Between 1987 and 2012, the name "Shijiazhuang railway station" was applied to the facility located in downtown Shijiazhuang, at . Administratively, the site is in the city's Qiaoxi District, on the border with Qiaodong District. (The border between the two districts runs along the railway). This station was closed on December 20, 2012, simultaneously with the opening of the new Shijiazhuang railway station. (See 石家庄站 (1987－2012年))

The construction of the present-day Shijiazhuang railway station started in June 2010.; it was opened on December 21, 2012, just in time for the opening of the Beijing–Shijiazhuang and Shijiazhuang–Zhengzhou sections of the Beijing–Guangzhou high-speed railway.

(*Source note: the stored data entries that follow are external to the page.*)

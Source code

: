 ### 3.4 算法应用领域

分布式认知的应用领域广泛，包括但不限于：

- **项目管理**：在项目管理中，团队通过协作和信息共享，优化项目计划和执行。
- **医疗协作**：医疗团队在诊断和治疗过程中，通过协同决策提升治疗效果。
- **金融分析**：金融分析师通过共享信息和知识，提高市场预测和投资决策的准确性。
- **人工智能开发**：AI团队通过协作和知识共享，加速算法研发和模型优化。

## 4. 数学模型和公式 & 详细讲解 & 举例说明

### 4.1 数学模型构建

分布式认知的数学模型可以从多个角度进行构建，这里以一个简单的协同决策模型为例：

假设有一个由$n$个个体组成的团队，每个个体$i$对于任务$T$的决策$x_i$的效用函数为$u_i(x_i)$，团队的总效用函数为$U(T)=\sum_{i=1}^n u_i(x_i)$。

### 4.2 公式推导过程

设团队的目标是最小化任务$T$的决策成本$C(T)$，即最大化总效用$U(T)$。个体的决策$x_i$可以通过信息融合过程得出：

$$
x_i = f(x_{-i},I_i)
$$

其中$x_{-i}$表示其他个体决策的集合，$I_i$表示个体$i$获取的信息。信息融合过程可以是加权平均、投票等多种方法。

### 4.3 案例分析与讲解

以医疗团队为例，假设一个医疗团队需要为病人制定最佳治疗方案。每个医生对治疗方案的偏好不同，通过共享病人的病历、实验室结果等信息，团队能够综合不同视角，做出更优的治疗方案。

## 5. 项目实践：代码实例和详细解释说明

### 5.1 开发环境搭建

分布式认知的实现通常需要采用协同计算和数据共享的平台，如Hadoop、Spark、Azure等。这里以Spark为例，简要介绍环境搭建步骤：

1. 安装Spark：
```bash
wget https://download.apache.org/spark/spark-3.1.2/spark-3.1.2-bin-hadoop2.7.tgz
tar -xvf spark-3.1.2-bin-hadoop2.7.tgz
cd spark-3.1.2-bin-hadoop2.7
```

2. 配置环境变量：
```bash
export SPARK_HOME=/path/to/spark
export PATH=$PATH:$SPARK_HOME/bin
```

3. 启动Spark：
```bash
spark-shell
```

To avoid confusion between the pre- and post-2012 stations of the same name, they are sometimes referred to as the "Old (老) Shijiazhuang Station" and the "New (新) Shijiazhuang Station".

Unlike most other cities along the Beijing–Guangzhou High-Speed Railway, where the high-speed line is routed away from city centers, and high-speed train stations are separate (and, usually, quite distant) from the cities' conventional railway stations,
in Shijiazhuang a decision was made to construct a common station for the high-speed and conventional rail lines. This required extensive tunneling, with a 5-km long 6-track tunnel constructed under the city. This was the first time tunneling (instead of e.g. constructing an elevated line) was used to run a high-speed railway through a city in China.

The new Shijiazhuang railway station is located about 3 km south of the old station, just within the city's Second Ring Road (南二环). This site is also near the border of Qiaoxi and Qiaodong Districts.

The stations is currently served by the Shijiazhuang Metro Line 2 and Line 3.

Since 2020, the Shijiazhuang-Hengshui-Cangzhou-Huanghua Port Intercity Railway, a new high speed railway terminating at Shijiazhuang station is being constructed.